Bills Digest No. 8  1999-2000 Superannuation (Unclaimed Money and Lost Members) Bill 1999

Numerical Index | Alphabetical Index

This Digest was prepared for debate. It reflects the legislation as introduced and does not canvass subsequent amendments. This Digest does not have any official legal status. Other sources should be consulted to determine the subsequent official status of the Bill.


Passage History
Main Provisions
Concluding Comments
Contact Officer & Copyright Details

Passage History

Superannuation (Unclaimed Money and Lost Members) Bill 1999

Date Introduced: 30 June 1999

House: House of Representatives

Portfolio: Treasury

Commencement: Royal Assent



  • consolidate existing provisions relating to the notification and payment of unclaimed superannuation money, and the notification of lost members of superannuation entities
  • reduce from two to one the number of Commonwealth entities involved in unclaimed money and lost members; and
  • provide that for State/Territory authorities to be able to collect unclaimed money they must operate under laws that meet similar requirements to those applicable to the proposed single Commonwealth entity involved in the area.

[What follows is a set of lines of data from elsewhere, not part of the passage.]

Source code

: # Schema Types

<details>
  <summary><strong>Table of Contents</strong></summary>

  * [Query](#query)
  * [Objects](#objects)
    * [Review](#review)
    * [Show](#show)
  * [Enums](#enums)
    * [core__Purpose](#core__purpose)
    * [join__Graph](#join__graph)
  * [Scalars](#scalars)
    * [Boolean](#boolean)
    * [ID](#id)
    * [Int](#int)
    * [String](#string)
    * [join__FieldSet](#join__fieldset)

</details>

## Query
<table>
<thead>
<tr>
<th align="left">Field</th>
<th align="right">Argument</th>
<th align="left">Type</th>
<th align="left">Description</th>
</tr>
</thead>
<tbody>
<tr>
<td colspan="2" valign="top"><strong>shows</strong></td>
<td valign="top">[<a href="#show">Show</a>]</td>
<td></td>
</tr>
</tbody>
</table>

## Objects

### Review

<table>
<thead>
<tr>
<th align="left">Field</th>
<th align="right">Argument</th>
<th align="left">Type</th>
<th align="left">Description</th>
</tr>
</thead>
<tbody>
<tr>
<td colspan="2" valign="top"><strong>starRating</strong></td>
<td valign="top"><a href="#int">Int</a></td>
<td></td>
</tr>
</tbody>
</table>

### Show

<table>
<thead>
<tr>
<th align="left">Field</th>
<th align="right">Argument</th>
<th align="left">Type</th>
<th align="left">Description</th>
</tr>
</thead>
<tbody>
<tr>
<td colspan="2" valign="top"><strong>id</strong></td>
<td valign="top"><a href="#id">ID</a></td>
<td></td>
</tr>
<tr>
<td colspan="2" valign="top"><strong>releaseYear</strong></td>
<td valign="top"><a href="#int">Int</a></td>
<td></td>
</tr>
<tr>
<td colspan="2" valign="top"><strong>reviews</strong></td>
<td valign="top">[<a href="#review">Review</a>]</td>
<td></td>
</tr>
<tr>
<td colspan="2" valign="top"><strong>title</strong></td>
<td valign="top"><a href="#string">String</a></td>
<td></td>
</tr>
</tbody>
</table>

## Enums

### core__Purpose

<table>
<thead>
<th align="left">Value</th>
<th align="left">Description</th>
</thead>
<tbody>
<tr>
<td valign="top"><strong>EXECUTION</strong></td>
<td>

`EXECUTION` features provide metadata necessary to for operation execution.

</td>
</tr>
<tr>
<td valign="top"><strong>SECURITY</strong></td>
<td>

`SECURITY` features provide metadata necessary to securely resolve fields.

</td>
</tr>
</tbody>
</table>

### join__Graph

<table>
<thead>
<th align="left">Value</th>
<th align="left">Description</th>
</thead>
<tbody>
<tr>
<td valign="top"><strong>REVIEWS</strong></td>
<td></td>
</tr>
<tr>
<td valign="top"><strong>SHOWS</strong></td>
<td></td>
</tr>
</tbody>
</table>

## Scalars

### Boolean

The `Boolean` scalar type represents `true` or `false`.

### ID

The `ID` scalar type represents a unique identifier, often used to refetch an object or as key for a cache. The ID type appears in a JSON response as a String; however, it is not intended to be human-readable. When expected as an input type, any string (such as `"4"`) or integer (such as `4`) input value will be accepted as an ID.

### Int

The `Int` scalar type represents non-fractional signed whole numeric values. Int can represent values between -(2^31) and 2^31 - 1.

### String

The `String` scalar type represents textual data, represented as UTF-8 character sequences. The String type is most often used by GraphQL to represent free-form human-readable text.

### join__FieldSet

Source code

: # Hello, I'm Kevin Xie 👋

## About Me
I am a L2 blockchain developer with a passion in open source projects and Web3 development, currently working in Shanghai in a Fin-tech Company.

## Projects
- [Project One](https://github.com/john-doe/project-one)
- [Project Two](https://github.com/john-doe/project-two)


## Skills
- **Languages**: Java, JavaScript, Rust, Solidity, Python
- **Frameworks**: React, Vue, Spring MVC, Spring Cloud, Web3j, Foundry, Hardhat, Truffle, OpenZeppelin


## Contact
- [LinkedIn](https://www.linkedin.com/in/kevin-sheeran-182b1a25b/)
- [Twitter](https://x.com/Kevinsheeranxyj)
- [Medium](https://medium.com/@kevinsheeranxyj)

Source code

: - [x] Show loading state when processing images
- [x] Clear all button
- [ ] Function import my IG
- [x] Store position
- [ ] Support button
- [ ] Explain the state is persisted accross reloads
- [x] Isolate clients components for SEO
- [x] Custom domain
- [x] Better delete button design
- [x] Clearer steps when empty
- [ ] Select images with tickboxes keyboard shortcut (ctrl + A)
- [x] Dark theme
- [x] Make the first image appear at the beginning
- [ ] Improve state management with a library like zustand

The concepts of unclaimed money and lost members are defined for superannuation funds (which for the purposes of this Digest includes approved deposit funds) in the Superannuation Industry (Supervision) Act 1993 (SIS) and its regulations and for Retirement Savings Accounts (RSA) in the Retirement Savings Accounts Act 1997 and its regulations. The definitions of the terms are substantially the same for both superannuation funds and RSAs.

Unclaimed monies occur where a superannuation fund or RSA provider holds money on behalf of a member/account holder and:

  • the person has reached eligibility age for the aged pension (currently 65 for males and 61.5 increasing to 65 in 2013 for females)
  • under the terms of the fund/RSA a benefit, other than a pension, is payable to the person
  • the member/RSA holder has not contacted the fund/RSA provider to have the benefit paid, and
  • after taking reasonable steps to find the person, the superannuation fund/RSA provider is unable to pay the benefit as they cannot locate the person.

If the member/RSA holder has died, the same rules apply with the superannuation fund/RSA provider having to take reasonable steps to locate the beneficiary entitled to the benefit.

The definitions for a 'lost member' are also substantially the same for superannuation funds and RSA providers. The main circumstances where a member is taken to be lost are:

  • where the member cannot be contacted as the fund/RSA provider has never had an address for the person; or has written to the person's last known address twice (once if the trustee/RSA provider so chooses) and the letters have been returned unclaimed
  • the member/RSA holder has become inactive as they have been a member/RSA holder for at least 2 years and there has been no contribution on behalf of the person for 2 years, or
  • for superannuation funds, the member joined as a lost member from another fund or as a RSA lost member.

The above will not apply if during the last 2 years the fund/RSA provider has verified the person's address and has no reason to believe that the address is now incorrect. It also will not apply where the member/RSA holder has taken a positive step that indicates that they wish to remain a member/RSA holder or has communicated an intention to so remain.

In addition, a trustee/RSA provider may determine that a member/RSA holder is permanently excluded from being a lost member. However, the trustee/RSA provider may also determine that a specific member/RSA holder, a class of members/RSA holders or all members/RSA holders are not to be permanently excluded from becoming lost.

The consequences of money becoming 'unclaimed' are similar for superannuation funds and RSA providers in that they are paid to government bodies rather than being retained. It may be noted that no interest is payable on such funds. It could be argued that a rate of interest similar to that payable for long term government bonds should be payable as there are virtually no costs in retaining such funds other than those associated with processing a claim.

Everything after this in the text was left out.